■ Instructions to follow
Nothing is needed except the lines below that run from the one with "ADMIN_EMAIL=<addsomething here>" through the one with "USER_PASSWORD=<addsomething here>", repeated exactly.

■ Supplied records
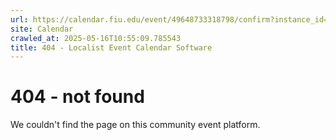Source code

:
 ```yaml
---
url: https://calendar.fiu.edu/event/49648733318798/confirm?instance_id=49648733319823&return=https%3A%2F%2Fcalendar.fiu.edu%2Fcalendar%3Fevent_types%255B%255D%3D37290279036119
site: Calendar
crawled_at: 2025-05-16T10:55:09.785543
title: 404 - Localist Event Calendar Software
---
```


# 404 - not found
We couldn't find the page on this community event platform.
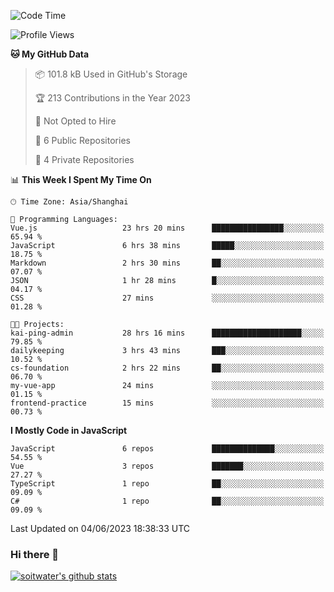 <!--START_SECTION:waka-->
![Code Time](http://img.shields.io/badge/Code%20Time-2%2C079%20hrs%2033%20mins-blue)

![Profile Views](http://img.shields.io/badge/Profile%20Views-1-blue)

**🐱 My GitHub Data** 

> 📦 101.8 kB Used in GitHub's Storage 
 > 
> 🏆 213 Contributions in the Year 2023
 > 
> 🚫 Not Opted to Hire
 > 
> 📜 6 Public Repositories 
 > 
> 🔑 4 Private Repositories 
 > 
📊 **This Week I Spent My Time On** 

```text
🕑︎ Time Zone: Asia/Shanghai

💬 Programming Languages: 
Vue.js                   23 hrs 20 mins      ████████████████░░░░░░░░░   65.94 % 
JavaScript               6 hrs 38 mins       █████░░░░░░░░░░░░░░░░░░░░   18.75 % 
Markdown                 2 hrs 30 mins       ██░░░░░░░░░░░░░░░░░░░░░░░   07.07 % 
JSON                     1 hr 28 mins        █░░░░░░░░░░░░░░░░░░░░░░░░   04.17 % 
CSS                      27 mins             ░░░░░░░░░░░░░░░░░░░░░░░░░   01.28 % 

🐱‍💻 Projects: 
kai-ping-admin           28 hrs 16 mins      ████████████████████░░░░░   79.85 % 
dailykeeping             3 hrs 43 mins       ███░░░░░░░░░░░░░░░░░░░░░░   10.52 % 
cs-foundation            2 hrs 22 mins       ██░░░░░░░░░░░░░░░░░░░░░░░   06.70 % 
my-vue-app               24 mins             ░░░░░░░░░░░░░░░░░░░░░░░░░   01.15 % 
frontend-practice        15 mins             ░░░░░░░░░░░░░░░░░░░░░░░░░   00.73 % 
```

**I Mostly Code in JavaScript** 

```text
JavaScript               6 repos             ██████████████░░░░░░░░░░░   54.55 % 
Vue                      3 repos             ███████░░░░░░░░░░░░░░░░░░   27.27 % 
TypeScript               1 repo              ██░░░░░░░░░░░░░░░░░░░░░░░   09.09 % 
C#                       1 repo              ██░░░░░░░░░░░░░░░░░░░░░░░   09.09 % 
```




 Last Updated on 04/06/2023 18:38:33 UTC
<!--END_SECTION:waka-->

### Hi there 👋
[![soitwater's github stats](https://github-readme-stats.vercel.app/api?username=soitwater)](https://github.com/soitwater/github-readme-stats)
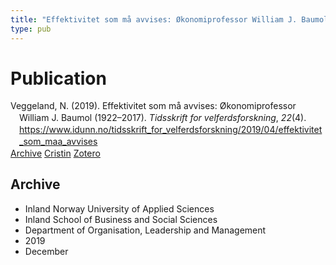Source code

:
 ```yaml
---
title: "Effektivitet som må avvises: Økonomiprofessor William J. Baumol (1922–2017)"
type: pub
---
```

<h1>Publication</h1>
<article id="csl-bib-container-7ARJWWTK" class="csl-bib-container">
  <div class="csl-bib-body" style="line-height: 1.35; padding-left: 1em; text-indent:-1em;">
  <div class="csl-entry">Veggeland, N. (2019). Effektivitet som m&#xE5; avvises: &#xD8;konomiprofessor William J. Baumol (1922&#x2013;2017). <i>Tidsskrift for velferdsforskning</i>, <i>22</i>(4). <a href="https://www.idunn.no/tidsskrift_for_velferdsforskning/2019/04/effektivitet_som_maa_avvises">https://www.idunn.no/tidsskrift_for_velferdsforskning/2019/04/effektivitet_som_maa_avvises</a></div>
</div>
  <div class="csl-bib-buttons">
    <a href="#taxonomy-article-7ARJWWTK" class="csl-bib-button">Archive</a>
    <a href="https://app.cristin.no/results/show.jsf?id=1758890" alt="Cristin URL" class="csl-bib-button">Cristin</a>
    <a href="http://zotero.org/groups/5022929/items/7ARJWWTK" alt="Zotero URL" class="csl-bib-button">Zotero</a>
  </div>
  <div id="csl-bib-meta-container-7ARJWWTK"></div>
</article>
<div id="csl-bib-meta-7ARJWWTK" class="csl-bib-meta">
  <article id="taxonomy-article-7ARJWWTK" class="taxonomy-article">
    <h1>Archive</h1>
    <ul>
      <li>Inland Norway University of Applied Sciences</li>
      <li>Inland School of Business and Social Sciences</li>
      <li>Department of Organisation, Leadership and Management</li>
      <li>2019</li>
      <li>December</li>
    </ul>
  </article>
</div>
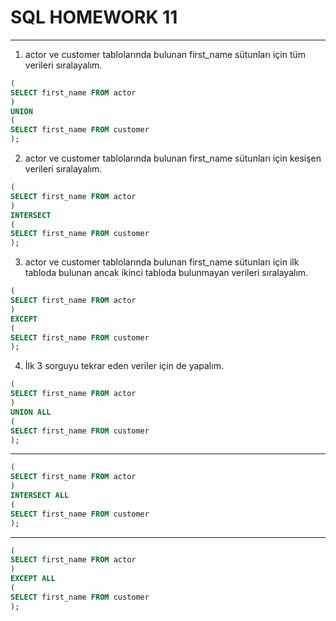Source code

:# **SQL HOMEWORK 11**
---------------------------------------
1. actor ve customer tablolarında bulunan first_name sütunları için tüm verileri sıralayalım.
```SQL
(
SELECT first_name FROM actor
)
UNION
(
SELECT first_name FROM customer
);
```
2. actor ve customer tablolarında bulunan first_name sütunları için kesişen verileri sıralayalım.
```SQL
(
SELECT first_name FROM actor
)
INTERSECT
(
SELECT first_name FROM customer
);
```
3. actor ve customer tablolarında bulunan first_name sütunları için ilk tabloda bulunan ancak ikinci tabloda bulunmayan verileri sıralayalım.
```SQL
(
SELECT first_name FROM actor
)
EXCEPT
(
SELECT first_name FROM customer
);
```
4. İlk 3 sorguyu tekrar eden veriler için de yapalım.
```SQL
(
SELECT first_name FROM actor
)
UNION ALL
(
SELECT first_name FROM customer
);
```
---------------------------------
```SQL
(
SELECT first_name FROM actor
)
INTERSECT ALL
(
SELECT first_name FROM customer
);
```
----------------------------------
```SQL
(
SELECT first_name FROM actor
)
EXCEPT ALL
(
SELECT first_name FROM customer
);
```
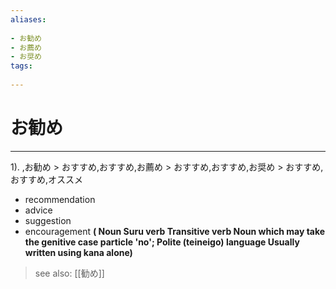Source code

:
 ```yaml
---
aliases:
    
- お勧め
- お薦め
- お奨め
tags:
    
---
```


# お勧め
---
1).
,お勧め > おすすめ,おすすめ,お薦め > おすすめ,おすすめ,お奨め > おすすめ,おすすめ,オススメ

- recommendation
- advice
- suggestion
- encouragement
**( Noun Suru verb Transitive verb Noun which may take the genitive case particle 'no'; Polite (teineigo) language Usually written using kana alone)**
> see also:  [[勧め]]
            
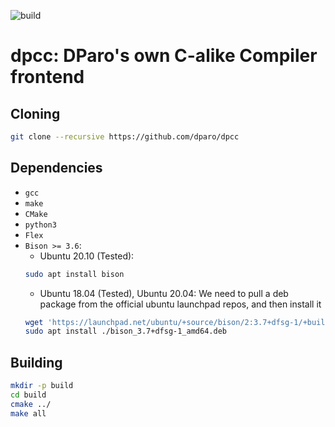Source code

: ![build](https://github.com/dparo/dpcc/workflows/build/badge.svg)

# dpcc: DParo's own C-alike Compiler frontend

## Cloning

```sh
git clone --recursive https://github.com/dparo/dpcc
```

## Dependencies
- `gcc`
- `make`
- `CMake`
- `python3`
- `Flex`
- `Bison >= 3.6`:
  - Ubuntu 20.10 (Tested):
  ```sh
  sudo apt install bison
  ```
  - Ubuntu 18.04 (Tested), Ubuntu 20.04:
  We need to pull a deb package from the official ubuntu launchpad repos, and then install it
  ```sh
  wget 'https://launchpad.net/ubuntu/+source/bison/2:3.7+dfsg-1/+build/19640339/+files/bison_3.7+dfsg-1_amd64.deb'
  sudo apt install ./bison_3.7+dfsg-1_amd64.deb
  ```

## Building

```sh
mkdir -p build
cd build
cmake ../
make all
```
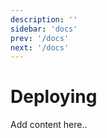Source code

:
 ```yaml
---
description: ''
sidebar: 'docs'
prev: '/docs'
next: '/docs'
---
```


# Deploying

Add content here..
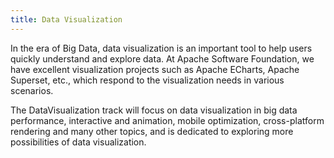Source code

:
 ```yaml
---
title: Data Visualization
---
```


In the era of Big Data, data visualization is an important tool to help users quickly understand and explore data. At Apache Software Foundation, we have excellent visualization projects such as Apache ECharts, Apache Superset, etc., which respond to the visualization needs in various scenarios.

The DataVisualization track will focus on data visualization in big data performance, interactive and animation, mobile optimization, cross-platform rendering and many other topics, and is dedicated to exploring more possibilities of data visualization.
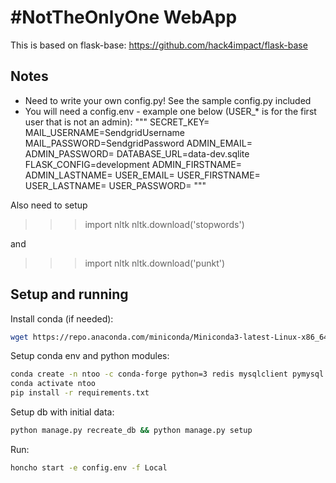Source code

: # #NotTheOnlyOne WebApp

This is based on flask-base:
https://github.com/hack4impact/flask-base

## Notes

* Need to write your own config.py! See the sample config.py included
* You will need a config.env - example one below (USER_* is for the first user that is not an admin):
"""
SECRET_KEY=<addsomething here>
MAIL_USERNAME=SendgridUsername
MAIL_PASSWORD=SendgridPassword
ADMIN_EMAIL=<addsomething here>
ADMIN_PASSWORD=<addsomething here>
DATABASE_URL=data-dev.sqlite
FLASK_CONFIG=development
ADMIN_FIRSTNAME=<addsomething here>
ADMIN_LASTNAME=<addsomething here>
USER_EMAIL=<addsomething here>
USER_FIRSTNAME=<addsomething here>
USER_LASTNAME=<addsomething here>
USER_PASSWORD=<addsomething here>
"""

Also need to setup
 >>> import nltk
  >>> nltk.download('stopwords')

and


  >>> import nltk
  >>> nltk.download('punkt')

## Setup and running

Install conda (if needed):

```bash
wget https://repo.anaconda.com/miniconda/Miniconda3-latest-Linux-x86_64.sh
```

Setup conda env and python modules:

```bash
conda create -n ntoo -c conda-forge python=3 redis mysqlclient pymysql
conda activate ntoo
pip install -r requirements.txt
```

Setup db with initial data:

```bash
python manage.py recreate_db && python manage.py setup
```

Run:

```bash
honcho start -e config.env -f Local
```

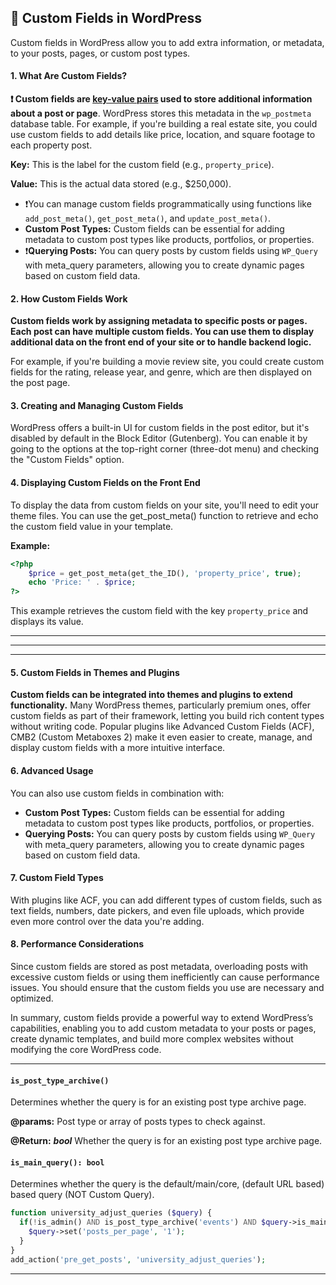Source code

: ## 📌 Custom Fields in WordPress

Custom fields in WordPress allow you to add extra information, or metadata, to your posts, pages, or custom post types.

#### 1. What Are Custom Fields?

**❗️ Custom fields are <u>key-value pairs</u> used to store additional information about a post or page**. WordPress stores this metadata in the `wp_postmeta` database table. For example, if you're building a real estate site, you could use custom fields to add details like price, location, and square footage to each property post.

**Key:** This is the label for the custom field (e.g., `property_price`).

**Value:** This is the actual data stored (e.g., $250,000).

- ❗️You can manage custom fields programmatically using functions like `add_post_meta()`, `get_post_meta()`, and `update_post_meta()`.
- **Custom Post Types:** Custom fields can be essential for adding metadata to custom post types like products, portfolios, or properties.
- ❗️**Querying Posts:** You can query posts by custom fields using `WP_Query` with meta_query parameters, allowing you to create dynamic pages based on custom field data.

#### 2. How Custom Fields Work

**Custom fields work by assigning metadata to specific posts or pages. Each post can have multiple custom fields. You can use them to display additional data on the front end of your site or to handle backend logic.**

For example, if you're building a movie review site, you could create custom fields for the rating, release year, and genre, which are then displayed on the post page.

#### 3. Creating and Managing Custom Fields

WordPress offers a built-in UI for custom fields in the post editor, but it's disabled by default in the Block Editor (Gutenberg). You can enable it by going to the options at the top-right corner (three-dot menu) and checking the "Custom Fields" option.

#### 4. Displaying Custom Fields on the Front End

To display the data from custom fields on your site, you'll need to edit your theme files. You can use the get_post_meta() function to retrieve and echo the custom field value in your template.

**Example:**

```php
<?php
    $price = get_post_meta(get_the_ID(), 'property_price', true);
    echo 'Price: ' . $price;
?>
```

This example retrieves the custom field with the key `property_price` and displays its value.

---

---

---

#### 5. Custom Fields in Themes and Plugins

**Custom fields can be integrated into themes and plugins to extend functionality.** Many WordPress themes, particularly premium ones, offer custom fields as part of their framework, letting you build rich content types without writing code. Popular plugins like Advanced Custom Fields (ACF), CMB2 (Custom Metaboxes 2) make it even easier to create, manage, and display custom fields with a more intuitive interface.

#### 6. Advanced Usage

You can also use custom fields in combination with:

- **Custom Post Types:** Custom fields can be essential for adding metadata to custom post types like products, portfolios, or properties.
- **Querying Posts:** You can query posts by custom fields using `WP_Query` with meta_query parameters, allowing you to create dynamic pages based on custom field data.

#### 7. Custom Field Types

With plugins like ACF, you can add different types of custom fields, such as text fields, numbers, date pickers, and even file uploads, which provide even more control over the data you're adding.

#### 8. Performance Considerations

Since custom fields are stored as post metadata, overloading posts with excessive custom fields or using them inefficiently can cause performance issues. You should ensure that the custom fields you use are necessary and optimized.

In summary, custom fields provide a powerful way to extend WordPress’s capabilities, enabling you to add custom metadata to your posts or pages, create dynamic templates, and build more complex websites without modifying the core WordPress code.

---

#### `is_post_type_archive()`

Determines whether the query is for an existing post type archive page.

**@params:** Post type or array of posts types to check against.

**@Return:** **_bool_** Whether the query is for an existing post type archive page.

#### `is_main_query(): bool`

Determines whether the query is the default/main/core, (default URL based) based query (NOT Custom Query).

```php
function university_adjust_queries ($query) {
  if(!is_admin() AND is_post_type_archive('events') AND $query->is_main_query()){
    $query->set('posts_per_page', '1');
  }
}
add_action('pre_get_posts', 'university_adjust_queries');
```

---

■ Reply
ADMIN_EMAIL=<addsomething here>
ADMIN_PASSWORD=<addsomething here>
DATABASE_URL=data-dev.sqlite
FLASK_CONFIG=development
ADMIN_FIRSTNAME=<addsomething here>
ADMIN_LASTNAME=<addsomething here>
USER_EMAIL=<addsomething here>
USER_FIRSTNAME=<addsomething here>
USER_LASTNAME=<addsomething here>
USER_PASSWORD=<addsomething here>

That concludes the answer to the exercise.